From the time I was about four until ten, I was raised alongside a brother who I can pretty much only describe as my step-twin. My mom was sort of insistent about raising us that way. She was always trying a little too hard with it. Probably because of the contentious way she and Dax's dad had gotten together. That's his name: Dax. 


She made us do everything together. Sometimes we resented it, but mostly, it was okay because we had started out as neighbors and friends anyhow. We were born only about a month apart, looked alike, and while our personalities were sort of yin and yang, we'd lock ourselves in tiny spaces and cackle with laughter for hours. We ran wild together. We terrorized the many many neighborhoods we occupied all over Northern California. We hid from my mom together. We used to ride in the trunk of my mom's car... I think by choice.

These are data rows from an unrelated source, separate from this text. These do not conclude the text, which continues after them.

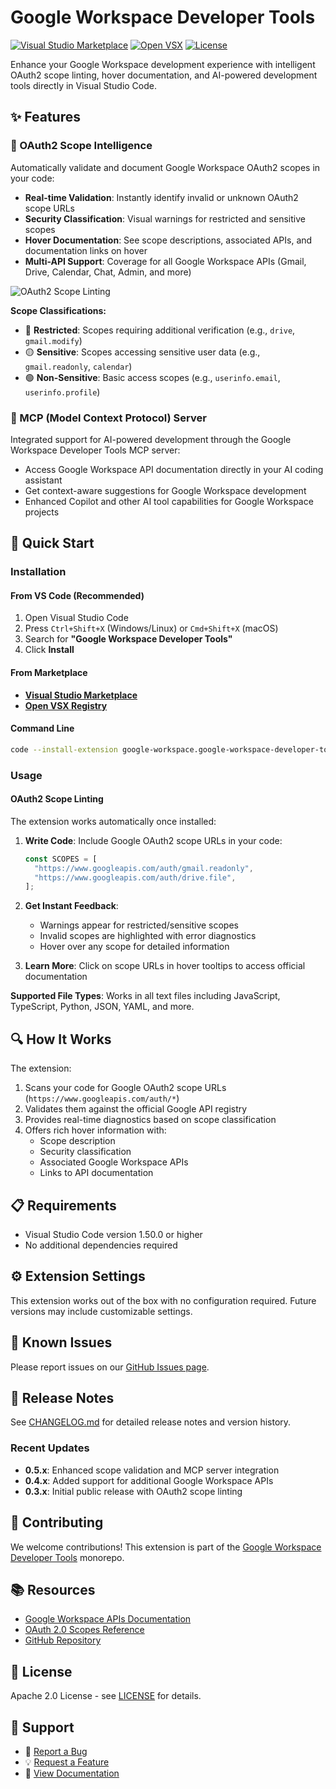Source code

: # Google Workspace Developer Tools

[![Visual Studio Marketplace](https://img.shields.io/visual-studio-marketplace/v/google-workspace.google-workspace-developer-tools?label=VS%20Marketplace)](https://marketplace.visualstudio.com/items?itemName=google-workspace.google-workspace-developer-tools)
[![Open VSX](https://img.shields.io/open-vsx/v/google-workspace/google-workspace-developer-tools?label=Open%20VSX)](https://open-vsx.org/extension/google-workspace/google-workspace-developer-tools)
[![License](https://img.shields.io/badge/License-Apache_2.0-blue.svg)](https://opensource.org/licenses/Apache-2.0)

Enhance your Google Workspace development experience with intelligent OAuth2 scope linting, hover documentation, and AI-powered development tools directly in Visual Studio Code.

## ✨ Features

### 🔐 OAuth2 Scope Intelligence

Automatically validate and document Google Workspace OAuth2 scopes in your code:

- **Real-time Validation**: Instantly identify invalid or unknown OAuth2 scope URLs
- **Security Classification**: Visual warnings for restricted and sensitive scopes
- **Hover Documentation**: See scope descriptions, associated APIs, and documentation links on hover
- **Multi-API Support**: Coverage for all Google Workspace APIs (Gmail, Drive, Calendar, Chat, Admin, and more)

![OAuth2 Scope Linting](https://raw.githubusercontent.com/googleworkspace/vscode-extension/main/packages/vscode-extension/assets/scope-diagnostics.png)

**Scope Classifications:**

- 🔴 **Restricted**: Scopes requiring additional verification (e.g., `drive`, `gmail.modify`)
- 🟡 **Sensitive**: Scopes accessing sensitive user data (e.g., `gmail.readonly`, `calendar`)
- 🟢 **Non-Sensitive**: Basic access scopes (e.g., `userinfo.email`, `userinfo.profile`)

### 🤖 MCP (Model Context Protocol) Server

Integrated support for AI-powered development through the Google Workspace Developer Tools MCP server:

- Access Google Workspace API documentation directly in your AI coding assistant
- Get context-aware suggestions for Google Workspace development
- Enhanced Copilot and other AI tool capabilities for Google Workspace projects

## 🚀 Quick Start

### Installation

#### From VS Code (Recommended)

1. Open Visual Studio Code
2. Press `Ctrl+Shift+X` (Windows/Linux) or `Cmd+Shift+X` (macOS)
3. Search for **"Google Workspace Developer Tools"**
4. Click **Install**

#### From Marketplace

- **[Visual Studio Marketplace](https://marketplace.visualstudio.com/items?itemName=google-workspace.google-workspace-developer-tools)**
- **[Open VSX Registry](https://open-vsx.org/extension/google-workspace/google-workspace-developer-tools)**

#### Command Line

```bash
code --install-extension google-workspace.google-workspace-developer-tools
```

### Usage

#### OAuth2 Scope Linting

The extension works automatically once installed:

1. **Write Code**: Include Google OAuth2 scope URLs in your code:

   ```javascript
   const SCOPES = [
     "https://www.googleapis.com/auth/gmail.readonly",
     "https://www.googleapis.com/auth/drive.file",
   ];
   ```

2. **Get Instant Feedback**:
   - Warnings appear for restricted/sensitive scopes
   - Invalid scopes are highlighted with error diagnostics
   - Hover over any scope for detailed information

3. **Learn More**: Click on scope URLs in hover tooltips to access official documentation

**Supported File Types**: Works in all text files including JavaScript, TypeScript, Python, JSON, YAML, and more.

## 🔍 How It Works

The extension:

1. Scans your code for Google OAuth2 scope URLs (`https://www.googleapis.com/auth/*`)
2. Validates them against the official Google API registry
3. Provides real-time diagnostics based on scope classification
4. Offers rich hover information with:
   - Scope description
   - Security classification
   - Associated Google Workspace APIs
   - Links to API documentation

## 📋 Requirements

- Visual Studio Code version 1.50.0 or higher
- No additional dependencies required

## ⚙️ Extension Settings

This extension works out of the box with no configuration required. Future versions may include customizable settings.

## 🐛 Known Issues

Please report issues on our [GitHub Issues page](https://github.com/googleworkspace/developer-tools/issues).

## 📝 Release Notes

See [CHANGELOG.md](./CHANGELOG.md) for detailed release notes and version history.

### Recent Updates

- **0.5.x**: Enhanced scope validation and MCP server integration
- **0.4.x**: Added support for additional Google Workspace APIs
- **0.3.x**: Initial public release with OAuth2 scope linting

## 🤝 Contributing

We welcome contributions! This extension is part of the [Google Workspace Developer Tools](https://github.com/googleworkspace/developer-tools) monorepo.

## 📚 Resources

- [Google Workspace APIs Documentation](https://developers.google.com/workspace)
- [OAuth 2.0 Scopes Reference](https://developers.google.com/identity/protocols/oauth2/scopes)
- [GitHub Repository](https://github.com/googleworkspace/developer-tools)

## 📄 License

Apache 2.0 License - see [LICENSE](./LICENSE) for details.

## 💬 Support

- 🐛 [Report a Bug](https://github.com/googleworkspace/developer-tools/issues)
- 💡 [Request a Feature](https://github.com/googleworkspace/developer-tools/issues)
- 📖 [View Documentation](https://github.com/googleworkspace/developer-tools)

WHAT?


Sometimes, you guys, when I recount, even to myself, the reality of the details of my childhood, I myself do not even believe it. I do not know how I made it out. I do not know what kind of planet I lived on then. Except that for most of the worst of it, (and the best, too) there was this boy who fought with me and for me and hugged me and stuck up for me and intentionally took my mom's focus and anger away from me and onto himself. For many years, he both literally and figuratively stepped in front of flying fists aimed at me. And when the soft part of the back of my head got slammed into the corner of the coffee table, he was there too, trying to help me. There is no way for me to repay him for this. 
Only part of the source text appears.